David Handy david at handysoftware.com
Fri Jul 1 15:28:11 CEST 2011


On Thu, Jun 30, 2011 at 10:41:45PM -0700, kirby urner wrote:
> On Thu, Jun 30, 2011 at 8:03 PM, <mokurai at earthtreasury.org> wrote:
> >
> > On Wed, June 29, 2011 7:15 pm, mary.dooms at comcast.net wrote:
> > >
> > > I teach 6th grade math and Python was suggested as a way to apply
> > > pre-algebra concepts in a programming context. My programming background
> > > consists of one C++ programming class. How do I begin?
> >
> > Python is one of several excellent options. Others are Logo, Smalltalk,
> > and APL, all of which are available at no cost. I worked on a free APL for
> > 8-bit computers before the Free Software movement got started, and I have
> > friends working on APLs for current computers to put under the GPL.
> >
> 
> APL was my first love at Princeton, back when most people (including
> me) had to use punch cards.  It was the interactivity I loved, among
> other aspects.  Logo the same way.  Grew into dBase later, always
> interactive, a dialog.  Languages divide into those which respond,
> conversationally, and those which must be looked at as non-conversational.

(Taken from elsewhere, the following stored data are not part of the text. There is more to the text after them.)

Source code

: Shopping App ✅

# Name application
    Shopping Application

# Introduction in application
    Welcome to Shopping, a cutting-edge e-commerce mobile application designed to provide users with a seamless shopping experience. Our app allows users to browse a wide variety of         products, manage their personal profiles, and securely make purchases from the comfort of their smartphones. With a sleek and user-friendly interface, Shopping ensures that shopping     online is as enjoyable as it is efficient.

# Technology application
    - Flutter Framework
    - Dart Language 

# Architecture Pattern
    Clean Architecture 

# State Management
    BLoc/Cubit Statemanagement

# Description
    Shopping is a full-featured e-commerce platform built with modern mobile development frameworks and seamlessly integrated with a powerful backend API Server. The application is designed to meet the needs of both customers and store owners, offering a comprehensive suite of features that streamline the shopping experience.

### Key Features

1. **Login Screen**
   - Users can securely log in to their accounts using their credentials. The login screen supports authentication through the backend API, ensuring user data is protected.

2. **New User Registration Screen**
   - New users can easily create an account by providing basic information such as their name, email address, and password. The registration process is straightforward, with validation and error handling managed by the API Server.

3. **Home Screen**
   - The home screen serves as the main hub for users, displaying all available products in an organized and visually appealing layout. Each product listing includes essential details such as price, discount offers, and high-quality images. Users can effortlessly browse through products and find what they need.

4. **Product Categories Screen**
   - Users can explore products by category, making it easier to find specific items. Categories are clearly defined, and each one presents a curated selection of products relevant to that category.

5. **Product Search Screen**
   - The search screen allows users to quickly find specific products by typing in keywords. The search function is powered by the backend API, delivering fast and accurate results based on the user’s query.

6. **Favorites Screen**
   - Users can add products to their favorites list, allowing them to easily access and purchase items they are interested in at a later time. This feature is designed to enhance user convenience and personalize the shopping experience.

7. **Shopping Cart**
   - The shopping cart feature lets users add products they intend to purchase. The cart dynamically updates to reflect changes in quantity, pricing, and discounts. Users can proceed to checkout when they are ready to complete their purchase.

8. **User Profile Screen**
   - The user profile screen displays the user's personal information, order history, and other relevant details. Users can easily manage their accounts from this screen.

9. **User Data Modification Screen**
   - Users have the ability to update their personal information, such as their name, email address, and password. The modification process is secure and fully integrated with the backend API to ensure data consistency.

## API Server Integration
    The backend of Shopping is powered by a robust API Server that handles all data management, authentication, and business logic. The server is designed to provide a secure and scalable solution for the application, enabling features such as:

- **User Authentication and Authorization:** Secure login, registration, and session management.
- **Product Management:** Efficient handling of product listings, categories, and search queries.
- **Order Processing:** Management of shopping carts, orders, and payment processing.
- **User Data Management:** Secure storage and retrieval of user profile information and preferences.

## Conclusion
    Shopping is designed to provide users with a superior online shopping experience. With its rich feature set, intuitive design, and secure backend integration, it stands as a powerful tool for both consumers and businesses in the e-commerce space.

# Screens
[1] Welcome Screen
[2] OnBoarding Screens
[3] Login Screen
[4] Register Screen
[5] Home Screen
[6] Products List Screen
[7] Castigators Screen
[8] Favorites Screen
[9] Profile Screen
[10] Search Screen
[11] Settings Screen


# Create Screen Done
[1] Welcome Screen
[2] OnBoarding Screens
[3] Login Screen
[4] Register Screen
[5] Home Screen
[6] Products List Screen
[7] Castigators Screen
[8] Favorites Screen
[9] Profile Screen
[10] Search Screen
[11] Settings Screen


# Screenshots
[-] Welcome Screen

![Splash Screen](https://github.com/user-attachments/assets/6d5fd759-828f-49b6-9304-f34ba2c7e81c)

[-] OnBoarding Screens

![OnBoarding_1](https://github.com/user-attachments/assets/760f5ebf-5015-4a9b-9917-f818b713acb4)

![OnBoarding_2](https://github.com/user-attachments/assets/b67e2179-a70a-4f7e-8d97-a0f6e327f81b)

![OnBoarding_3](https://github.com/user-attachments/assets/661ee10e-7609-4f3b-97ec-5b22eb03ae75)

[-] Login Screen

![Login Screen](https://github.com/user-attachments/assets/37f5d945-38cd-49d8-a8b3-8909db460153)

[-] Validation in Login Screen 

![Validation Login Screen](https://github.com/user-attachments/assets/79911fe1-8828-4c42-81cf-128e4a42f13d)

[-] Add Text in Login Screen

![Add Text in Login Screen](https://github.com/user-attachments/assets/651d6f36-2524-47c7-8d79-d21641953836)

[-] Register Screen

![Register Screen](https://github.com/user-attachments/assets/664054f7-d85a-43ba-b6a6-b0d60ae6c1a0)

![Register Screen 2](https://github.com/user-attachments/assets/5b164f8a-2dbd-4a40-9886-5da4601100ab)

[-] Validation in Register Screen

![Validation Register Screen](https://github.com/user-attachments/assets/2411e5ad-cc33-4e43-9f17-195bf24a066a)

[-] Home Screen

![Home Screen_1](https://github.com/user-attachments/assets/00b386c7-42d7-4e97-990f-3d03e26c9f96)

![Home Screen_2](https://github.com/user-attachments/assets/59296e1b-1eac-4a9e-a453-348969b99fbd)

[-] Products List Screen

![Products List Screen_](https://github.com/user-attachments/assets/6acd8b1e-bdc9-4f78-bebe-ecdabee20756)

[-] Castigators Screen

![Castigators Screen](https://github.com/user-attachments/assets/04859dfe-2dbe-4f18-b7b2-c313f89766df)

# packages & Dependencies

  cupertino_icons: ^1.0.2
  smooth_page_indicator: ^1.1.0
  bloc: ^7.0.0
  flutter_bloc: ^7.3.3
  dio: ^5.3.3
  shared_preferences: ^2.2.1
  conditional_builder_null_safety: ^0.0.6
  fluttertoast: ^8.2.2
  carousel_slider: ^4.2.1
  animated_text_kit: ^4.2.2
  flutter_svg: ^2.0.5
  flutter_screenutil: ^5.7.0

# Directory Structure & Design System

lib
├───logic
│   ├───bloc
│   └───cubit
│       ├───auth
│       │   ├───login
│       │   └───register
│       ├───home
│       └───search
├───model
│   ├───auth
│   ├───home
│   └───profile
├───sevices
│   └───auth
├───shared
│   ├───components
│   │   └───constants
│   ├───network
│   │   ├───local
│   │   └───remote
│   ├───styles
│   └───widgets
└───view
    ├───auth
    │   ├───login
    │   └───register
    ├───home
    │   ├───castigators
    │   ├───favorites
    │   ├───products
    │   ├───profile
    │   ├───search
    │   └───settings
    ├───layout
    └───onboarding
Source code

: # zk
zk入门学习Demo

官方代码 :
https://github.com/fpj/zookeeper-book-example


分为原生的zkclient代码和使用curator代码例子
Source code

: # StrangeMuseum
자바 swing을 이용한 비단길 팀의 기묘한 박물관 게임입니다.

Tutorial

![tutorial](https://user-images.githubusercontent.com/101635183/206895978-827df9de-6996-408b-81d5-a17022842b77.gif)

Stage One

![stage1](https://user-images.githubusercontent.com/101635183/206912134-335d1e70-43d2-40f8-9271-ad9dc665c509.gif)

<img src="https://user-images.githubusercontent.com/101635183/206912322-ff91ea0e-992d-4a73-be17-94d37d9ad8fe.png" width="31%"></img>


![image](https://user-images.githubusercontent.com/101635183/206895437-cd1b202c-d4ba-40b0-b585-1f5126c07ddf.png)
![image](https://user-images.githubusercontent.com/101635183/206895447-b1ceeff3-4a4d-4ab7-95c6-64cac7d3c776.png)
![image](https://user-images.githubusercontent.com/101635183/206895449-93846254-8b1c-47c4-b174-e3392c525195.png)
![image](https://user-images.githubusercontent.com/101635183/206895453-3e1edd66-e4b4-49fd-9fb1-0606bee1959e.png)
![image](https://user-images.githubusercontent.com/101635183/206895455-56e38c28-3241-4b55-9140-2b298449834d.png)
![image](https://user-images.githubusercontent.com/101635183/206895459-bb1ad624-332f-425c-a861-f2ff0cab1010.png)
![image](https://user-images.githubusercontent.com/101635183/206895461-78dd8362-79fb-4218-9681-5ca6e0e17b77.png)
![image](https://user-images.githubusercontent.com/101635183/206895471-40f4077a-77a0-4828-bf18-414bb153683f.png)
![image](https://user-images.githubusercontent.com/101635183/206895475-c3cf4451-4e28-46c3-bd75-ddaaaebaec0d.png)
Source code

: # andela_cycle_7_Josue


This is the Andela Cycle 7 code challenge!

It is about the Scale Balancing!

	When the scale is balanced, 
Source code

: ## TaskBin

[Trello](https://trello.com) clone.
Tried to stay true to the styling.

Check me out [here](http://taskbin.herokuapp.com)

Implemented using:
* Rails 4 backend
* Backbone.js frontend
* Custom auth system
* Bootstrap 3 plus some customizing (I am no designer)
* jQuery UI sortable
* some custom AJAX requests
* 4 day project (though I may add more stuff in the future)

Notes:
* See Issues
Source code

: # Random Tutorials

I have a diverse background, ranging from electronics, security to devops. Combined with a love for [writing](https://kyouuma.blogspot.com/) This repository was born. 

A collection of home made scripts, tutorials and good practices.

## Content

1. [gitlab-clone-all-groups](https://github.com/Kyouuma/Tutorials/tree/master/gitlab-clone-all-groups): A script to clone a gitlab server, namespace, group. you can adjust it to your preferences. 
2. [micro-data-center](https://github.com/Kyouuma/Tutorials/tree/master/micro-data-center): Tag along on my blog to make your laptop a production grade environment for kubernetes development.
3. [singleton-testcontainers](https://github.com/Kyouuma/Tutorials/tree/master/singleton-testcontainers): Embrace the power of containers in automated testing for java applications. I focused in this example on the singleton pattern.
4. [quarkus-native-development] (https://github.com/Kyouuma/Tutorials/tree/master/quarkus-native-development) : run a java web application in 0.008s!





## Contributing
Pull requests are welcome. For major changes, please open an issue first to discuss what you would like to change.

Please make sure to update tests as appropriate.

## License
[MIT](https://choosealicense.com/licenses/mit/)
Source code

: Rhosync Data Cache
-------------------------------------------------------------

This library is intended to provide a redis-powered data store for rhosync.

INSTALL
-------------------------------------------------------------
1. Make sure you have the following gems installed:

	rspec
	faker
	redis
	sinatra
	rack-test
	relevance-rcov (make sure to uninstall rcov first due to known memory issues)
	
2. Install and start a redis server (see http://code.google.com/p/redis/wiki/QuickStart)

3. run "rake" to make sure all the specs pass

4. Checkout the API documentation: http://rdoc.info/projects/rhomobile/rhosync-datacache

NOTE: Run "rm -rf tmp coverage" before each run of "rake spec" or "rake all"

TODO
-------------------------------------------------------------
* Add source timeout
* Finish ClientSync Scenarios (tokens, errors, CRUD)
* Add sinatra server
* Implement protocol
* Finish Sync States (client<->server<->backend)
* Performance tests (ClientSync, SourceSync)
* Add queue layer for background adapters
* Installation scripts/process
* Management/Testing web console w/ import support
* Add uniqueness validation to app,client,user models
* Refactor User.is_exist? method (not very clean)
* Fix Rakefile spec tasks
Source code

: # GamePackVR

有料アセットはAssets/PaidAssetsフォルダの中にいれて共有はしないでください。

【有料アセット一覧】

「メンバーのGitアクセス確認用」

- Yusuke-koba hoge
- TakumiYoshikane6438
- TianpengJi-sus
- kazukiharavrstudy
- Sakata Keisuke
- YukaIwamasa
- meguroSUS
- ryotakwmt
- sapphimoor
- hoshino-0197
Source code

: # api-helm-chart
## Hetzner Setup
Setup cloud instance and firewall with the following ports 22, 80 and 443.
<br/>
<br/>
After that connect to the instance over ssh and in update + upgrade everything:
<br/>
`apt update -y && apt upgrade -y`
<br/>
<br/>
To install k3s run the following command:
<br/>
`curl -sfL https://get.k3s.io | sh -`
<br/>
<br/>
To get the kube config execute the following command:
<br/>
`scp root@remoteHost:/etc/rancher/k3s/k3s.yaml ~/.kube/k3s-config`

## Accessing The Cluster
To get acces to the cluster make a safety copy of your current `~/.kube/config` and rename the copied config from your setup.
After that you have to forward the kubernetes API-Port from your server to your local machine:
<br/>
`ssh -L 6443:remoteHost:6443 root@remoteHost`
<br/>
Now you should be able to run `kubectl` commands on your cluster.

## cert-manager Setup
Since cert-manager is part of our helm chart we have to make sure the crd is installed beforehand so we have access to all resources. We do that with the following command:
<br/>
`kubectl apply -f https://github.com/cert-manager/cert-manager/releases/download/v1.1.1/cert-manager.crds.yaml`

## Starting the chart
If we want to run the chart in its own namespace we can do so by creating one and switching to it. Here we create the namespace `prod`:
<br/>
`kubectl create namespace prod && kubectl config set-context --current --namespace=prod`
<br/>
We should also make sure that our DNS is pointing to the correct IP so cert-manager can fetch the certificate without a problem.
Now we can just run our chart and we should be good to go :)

> Python joined the ranks of the conversationals.
> 
> >
> > Assuming that your students know no Python, you could use the Sugar Labs
> > Turtle Art approach to math and programming to get started. Turtle Art was
> > designed for children to use for math, programming, and art, and has
> > natural ways to move to Logo, Python, or Etoys/Smalltalk. FORTH, too, but
> > most people don't want to know that. ^_^ (FORTH love if honk then)
> 
> I was a math teacher in a day school for humans of the female
> persuasion, as one of the trusted male faculty (most were not male),
> but this was long before the Free Software movement (GNU / GPL),
> was still at the start of the first computer revolution.  No Internet
> yet, at least not for ordinary civilians like me.
> 
> I dreamed of hypertext (read Computer Lib / Dream Machines
> by Ted Nelson) and joined IGC with a guest account at New
> Jersey Institute of Technology.  Proto-internet, pre-listserv.  In
> the meantime, snailmailers were proto-typing listservs via
> Action Linkage.  Anyone remember?  You'd mail your post to
> the anchor, who'd photocopy the lot and mail back out to
> subscribers.  The whole listserv phenomenon, happening
> through snailmail.  Lots of ethnography as yet unwritten.
> 
> Mid 1980s.
> 
> 'A Network Nation' by Turoff and Starr Roxanne Hiltz.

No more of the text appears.